The bidders include Fiat SpA of Italy, Canadian supplier Magna International Inc. and Ripplewood Holdings LLC, the sources said. A group of Opel dealers and employees is offering a fallback proposal to save the Ruesselsheim, Germany-based carmaker in the event the other bids are rejected.
GM Europe spokesman Chris Preuss told the Associated Press that at least three bids had been received but did not identify the bidders.
Fiat confirmed Wednesday that it had submitted an offer for the European business of Opel and Vauxhall. (Vauxhall is how Opel cars are branded in Britain.)
“Should this transaction be concluded, a new company encompassing the activities of Fiat Group Automobiles (including its stake in Chrysler) and Opel would be created,” the Turin-based company said in a statement.
Fiat is proposing to combine its auto business — excluding the Maserati and Ferrari brands — with its prospective interest in Chrysler, and GM’s European and Latin American operations to create a large group with more than $100 billion in annual sales.
Fiat Chief Executive Sergio Marchionne reiterated Tuesday that Fiat would not offer cash for Opel but would bring assets that were worth money.
Opel’s employee representatives are concerned that the overlap between the Opel and Fiat product lines will lead to big production cuts and job losses in Western Europe. Some have expressed a preference for a deal with Magna, which wants to expand its car-making activities. Magna bid for Chrysler in 2007.
Magna has previously said it was considering a stake in Opel, as has the organization representing Opel dealers in Europe.
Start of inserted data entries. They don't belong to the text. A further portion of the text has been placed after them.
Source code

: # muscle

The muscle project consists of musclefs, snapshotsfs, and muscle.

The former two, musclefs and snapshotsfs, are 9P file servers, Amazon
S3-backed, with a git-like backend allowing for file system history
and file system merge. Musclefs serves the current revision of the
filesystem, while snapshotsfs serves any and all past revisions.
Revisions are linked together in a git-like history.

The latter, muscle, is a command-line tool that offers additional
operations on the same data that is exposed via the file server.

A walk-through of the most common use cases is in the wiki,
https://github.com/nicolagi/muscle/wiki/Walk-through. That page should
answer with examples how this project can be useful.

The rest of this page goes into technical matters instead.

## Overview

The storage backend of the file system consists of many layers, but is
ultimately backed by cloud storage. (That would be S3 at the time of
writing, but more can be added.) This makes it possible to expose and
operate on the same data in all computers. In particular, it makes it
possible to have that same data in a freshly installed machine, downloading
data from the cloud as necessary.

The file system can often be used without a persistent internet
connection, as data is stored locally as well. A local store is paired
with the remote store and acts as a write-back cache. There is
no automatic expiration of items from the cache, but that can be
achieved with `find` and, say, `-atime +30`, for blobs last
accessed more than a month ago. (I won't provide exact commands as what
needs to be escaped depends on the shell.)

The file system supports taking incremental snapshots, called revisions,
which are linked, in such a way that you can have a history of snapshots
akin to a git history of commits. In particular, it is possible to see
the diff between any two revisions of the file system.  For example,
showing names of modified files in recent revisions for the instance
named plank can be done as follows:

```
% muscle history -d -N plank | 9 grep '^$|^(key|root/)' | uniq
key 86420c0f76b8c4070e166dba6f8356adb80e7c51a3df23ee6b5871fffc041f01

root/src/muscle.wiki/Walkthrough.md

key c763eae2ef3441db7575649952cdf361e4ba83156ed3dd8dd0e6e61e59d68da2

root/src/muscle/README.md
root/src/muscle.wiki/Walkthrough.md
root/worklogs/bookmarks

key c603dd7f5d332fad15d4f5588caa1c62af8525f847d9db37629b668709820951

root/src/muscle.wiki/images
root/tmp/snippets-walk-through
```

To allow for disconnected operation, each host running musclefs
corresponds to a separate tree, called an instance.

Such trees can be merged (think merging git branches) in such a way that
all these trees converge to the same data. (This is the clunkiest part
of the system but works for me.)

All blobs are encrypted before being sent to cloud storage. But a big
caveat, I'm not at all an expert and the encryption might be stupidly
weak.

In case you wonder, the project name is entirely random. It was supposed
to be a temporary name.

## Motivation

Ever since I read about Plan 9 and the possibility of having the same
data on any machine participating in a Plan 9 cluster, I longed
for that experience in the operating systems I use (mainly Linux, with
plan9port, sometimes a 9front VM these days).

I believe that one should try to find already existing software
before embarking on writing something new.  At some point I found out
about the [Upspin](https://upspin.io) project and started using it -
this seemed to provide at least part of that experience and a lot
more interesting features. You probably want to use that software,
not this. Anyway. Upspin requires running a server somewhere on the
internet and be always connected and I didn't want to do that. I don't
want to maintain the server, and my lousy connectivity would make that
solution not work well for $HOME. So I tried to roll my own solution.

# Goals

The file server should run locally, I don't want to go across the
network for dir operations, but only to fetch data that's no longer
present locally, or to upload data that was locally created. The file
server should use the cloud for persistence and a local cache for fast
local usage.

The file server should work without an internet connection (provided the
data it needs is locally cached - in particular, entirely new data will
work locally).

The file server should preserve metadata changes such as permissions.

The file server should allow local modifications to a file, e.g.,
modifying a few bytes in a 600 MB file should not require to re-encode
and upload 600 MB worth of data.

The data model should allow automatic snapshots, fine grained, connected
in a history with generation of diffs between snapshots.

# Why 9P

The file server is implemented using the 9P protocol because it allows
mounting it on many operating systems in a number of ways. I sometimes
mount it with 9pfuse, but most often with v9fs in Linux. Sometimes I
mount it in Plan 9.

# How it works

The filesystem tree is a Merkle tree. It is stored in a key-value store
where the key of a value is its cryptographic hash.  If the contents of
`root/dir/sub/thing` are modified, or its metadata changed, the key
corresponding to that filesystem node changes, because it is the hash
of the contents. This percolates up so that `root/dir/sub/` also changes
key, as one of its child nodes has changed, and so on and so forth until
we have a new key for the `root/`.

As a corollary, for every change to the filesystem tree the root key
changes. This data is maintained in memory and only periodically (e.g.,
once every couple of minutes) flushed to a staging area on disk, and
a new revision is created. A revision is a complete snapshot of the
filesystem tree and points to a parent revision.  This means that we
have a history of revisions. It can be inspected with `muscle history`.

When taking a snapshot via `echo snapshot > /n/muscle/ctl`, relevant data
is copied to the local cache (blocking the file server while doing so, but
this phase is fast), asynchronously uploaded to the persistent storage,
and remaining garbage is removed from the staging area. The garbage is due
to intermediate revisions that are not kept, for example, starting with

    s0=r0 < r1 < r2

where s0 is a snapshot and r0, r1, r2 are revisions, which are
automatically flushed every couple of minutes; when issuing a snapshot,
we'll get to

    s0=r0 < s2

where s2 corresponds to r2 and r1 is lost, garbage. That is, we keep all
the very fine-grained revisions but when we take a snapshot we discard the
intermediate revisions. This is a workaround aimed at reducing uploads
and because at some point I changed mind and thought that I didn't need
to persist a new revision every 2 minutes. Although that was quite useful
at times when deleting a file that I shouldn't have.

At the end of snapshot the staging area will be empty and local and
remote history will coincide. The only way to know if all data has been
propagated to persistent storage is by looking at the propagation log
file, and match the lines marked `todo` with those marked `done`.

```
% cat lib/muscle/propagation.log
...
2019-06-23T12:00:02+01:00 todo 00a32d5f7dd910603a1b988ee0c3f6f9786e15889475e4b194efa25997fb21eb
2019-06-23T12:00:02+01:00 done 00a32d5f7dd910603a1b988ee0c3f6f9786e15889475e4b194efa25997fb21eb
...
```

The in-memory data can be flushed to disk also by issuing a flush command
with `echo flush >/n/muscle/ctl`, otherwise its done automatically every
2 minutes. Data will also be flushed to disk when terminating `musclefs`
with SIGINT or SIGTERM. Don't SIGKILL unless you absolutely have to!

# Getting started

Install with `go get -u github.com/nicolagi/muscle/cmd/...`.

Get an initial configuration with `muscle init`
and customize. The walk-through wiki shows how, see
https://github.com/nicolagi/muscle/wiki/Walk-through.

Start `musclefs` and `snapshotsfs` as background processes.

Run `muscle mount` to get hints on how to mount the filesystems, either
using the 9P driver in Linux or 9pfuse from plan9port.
Last Friday, the European Opel Dealer Association endorsed a plan to seek a minority stake of up to 20 percent by investing 500 million euros ($680 million).
German government officials said this week Opel would receive bridge loans to stay afloat while the bids are being studied. GM has asked Germany for financial assistance for Opel.
Regional authorities and bank officials, speaking on condition of anonymity because the plan had not been finalized, confirmed that the financing would come from federal and state governments as well as state-controlled banks.
Opel has said it will need 1 billion euros ($1.4 billion) in fresh capital over the next month. The German state of Rhineland-Palatinate is willing to contribute about 10 percent of that, provided that Opel’s factory in Kaiserslautern is spared, the state’s agriculture minister, Hendrik Hering, told Suedwestrundfunk radio Wednesday.
Fiat’s Marchionne called that factory’s future into question when he presented the initial outlines of the carmaker’s plan to take over Opel earlier this month.
With elections coming up in Germany in September, politicians from both parties in the “grand coalition” government are eager to preserve a carmaker that employs some 25,000 people in Germany, nearly half of GM Europe’s total work force.
Preuss said GM Europe has a “pretty detailed process that we’re going to have to work through with all the interested parties” before any decision is made among the bidders.
“We’re looking at a matter of several weeks, if not months, here to get through the whole process,” he said.